1. Victims know their abusers best. If you suspect a loved one is a victim of domestic violence, it is important to be patient for several reasons. Those that are still in abusive relationships may display readiness issues and if they are already being controlled by their abusive partner, the last thing they want is to feel like they are being controlled by others. Approaching a victim with a “know-it-all” mentality could drive them further into a corner, and it might make them defend their abuser. You have to trust them in order for them to trust you.

2. Try to maintain contact with your loved one. Start off by asking basic questions such as how they are doing. If they do not feel like talking as much, let them know it’s okay and that you will be there for them. Do not pressure them to come forward with intimate details; they will reach out for help when they are comfortable and ready.

3. Demonstrate empathetic listening, not judgment. Words of encouragement, support, and validation are effective at giving your loved one power to leave themselves rather than the victims feeling pressured to leave. Instead of saying, “Why don’t you just leave?,” say, “I’m so sorry that this is happening. I’m here for you and I am available if you need any help.”

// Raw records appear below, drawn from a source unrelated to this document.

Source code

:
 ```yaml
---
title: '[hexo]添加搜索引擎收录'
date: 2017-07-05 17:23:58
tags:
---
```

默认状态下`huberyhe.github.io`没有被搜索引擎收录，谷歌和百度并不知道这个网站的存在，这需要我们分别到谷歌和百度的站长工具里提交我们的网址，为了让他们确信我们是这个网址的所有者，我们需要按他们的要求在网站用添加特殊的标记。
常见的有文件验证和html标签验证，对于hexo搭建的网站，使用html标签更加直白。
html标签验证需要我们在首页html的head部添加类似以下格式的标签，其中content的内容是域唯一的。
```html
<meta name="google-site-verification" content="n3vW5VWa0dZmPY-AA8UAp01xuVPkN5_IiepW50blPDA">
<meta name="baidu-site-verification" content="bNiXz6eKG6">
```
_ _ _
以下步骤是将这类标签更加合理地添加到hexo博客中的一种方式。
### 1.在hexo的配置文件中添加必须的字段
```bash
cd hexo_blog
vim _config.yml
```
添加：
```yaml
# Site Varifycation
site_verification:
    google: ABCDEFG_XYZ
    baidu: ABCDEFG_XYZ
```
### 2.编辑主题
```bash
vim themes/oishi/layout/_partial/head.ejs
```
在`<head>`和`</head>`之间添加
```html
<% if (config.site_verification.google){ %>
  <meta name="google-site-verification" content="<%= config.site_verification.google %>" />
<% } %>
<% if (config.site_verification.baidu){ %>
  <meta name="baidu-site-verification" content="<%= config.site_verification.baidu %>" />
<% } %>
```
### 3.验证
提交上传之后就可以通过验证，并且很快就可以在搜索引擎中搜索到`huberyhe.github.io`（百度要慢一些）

4. If your loved one is ready to leave and needs help leaving or fleeing, work together to create a safety plan for any possible scenario. Safety plans vary for every victim because every relationship dynamic is different. Things to consider when safety planning include but are not limited to:

  • Physical Safety – Where is a safe place for you and/or your children? Where can you go to if you need to flee right away?

  • Communication – Can you turn off my GPS or location tracker? Are your texts and calls being monitored?

  • Finances – Where can you store cash? Are your debit/credit cards being tracked?

  • Transportation – Do you have enough gas in the tank to drive away? Does your abuser have spare keys? What do you do if you cannot take the bus?

  • If possible, can you notify more friends, neighbors, family members, or coworkers of the situation and ask them for additional assistance such as holding on to documents or allowing you to stay in their home.

It’s difficult for victims of domestic violence to reach out for help, let alone come forward with the details of their intimate relationships. With support and encouragement, victims can transition to survivors and begin the next chapter in their lives in a healthy environment.